Why You Need To Check Out Surrounding Properties Before You Buy
Imagine shopping for your dream home in the hot Seattle area market. You go to an open house, it’s crowded, you know there are multiple offers. But you feel like this is it, your dream home. It even has a great swath of vacant land behind the home for added privacy. The situation is tight, there isn’t time for a traditional inspection, and emotions are running high. This is the type of scenario in which reason tends to fly out the window and one of the reasons to have an agent on your side can be so valuable. In this case, the agent, Tony Gilbert, of RealFX had an intuition that something wasn’t right about the deal. Rather than allowing his clients to get caught up in the emotion and hype, he helped them do a quick check of county records on vacant plot of land. “Come to find out, it was zoned for mining – and owned by a mining company! Needless to say… they were horrified, and moved on. “It’s not always easy to do the investigative research necessary on a property especially when you don’t really want to find anything that will dissuade you from the path that this is your dream home. But this sort of story is not that uncommon. When you are looking at your potential home, check out the neighborhood not just for what it is now but what it could be. Some questions to ask include:
1) Is the area zoned for commercial use? What other types of properties are nearby?

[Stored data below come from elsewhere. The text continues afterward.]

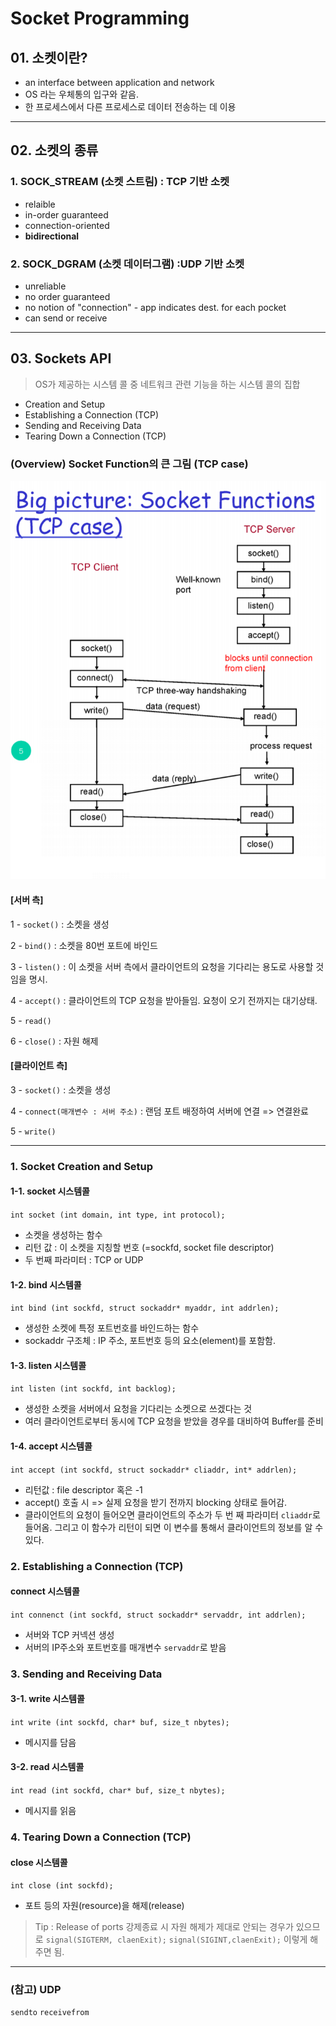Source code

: # Socket Programming

## 01. 소켓이란?
* an interface between application and network 
* OS 라는 우체통의 입구와 같음.
* 한 프로세스에서 다른 프로세스로 데이터 전송하는 데 이용 

---
## 02. 소켓의 종류

### 1. SOCK_STREAM (소켓 스트림) : TCP 기반 소켓
* relaible
* in-order guaranteed
* connection-oriented
* **bidirectional**

### 2. SOCK_DGRAM (소켓 데이터그램) :UDP 기반 소켓
* unreliable
* no order guaranteed
* no notion of "connection" - app indicates dest. for each pocket
* can send or receive

---

## 03. Sockets API
> OS가 제공하는 시스템 콜 중 네트워크 관련 기능을 하는 시스템 콜의 집합

* Creation and Setup
* Establishing a Connection (TCP)
* Sending and Receiving Data
* Tearing Down a Connection (TCP)

### (Overview) Socket Function의 큰 그림 (TCP case)

![이미지](../image/socket1.png)

#### [서버 측]

1 - `socket()` : 소켓을 생성

2 - `bind()` : 소켓을 80번 포트에 바인드

3 - `listen()` : 이 소켓을 서버 측에서 클라이언트의 요청을 기다리는 용도로 사용할 것임을 명시.

4 - `accept()` : 클라이언트의 TCP 요청을 받아들임. 요청이 오기 전까지는 대기상태.

5 - `read()` 

6 - `close()` : 자원 해제

#### [클라이언트 측]

3 - `socket()` : 소켓을 생성

4 - `connect(매개변수 : 서버 주소)` : 랜덤 포트 배정하여 서버에 연결 => 연결완료

5 - `write()`

---

### 1. Socket Creation and Setup
#### 1-1. socket 시스템콜
`int socket (int domain, int type, int protocol);`
* 소켓을 생성하는 함수
* 리턴 값 : 이 소켓을 지칭할 번호 (=sockfd, socket file descriptor)
* 두 번째 파라미터 : TCP or UDP
#### 1-2. bind 시스템콜
`int bind (int sockfd, struct sockaddr* myaddr, int addrlen);`
* 생성한 소켓에 특정 포트번호를 바인드하는 함수
* sockaddr 구조체 : IP 주소, 포트번호 등의 요소(element)를 포함함.
#### 1-3. listen 시스템콜
`int listen (int sockfd, int backlog);`
* 생성한 소켓을 서버에서 요청을 기다리는 소켓으로 쓰겠다는 것
* 여러 클라이언트로부터 동시에 TCP 요청을 받았을 경우를 대비하여 Buffer를 준비
#### 1-4. accept 시스템콜
`int accept (int sockfd, struct sockaddr* cliaddr, int* addrlen);`
* 리턴값 : file descriptor 혹은 -1
* accept() 호출 시 => 실제 요청을 받기 전까지 blocking 상태로 들어감.
* 클라이언트의 요청이 들어오면 클라이언트의 주소가 두 번 째 파라미터 `cliaddr`로 들어옴. 그리고 이 함수가 리턴이 되면 이 변수를 통해서 클라이언트의 정보를 알 수 있다.

### 2. Establishing a Connection (TCP)
#### connect 시스템콜
`int connenct (int sockfd, struct sockaddr* servaddr, int addrlen);`
* 서버와 TCP 커넥션 생성
* 서버의 IP주소와 포트번호를 매개변수 `servaddr`로 받음

### 3. Sending and Receiving Data
#### 3-1. write 시스템콜
`int write (int sockfd, char* buf, size_t nbytes);`
* 메시지를 담음
#### 3-2. read 시스템콜
`int read (int sockfd, char* buf, size_t nbytes);`
* 메시지를 읽음
### 4. Tearing Down a Connection (TCP)

#### close 시스템콜

`int close (int sockfd);`
* 포트 등의 자원(resource)을 해제(release)

> Tip : Release of ports
강제종료 시 자원 해제가 제대로 안되는 경우가 있으므로
`signal(SIGTERM, claenExit);`
`signal(SIGINT,claenExit);`
이렇게 해주면 됨.

---

### (참고) UDP
`sendto`
`receivefrom`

2) Are there any upcoming major development projects in the area?
3) You’ll also want to know what the restrictions are for remodeling, not just for your own projects but for what your new neighbors might do. Are there height restrictions or could your neighbor add a level that might block your light?
4) Have there been any environmental hazards such as chemical spills or contamination near the area you are looking?
5) What are the local crime statistics? Have there been any incidents at houses nearby?
Gilbert advises clients to start with country records but says that it’s also important to just eat lunch or have coffee in the area to get a feel for what is going on. He explains a situation in which he was lunching with buyers who started up a conversation with another customer of the sandwich shop. “That person answered all sorts of questions the buyers had about the area, some of which they knew I would not able to address, due to “Fair Housing” reasons. I simply turned to stare out the window and checked my email while they were talking.”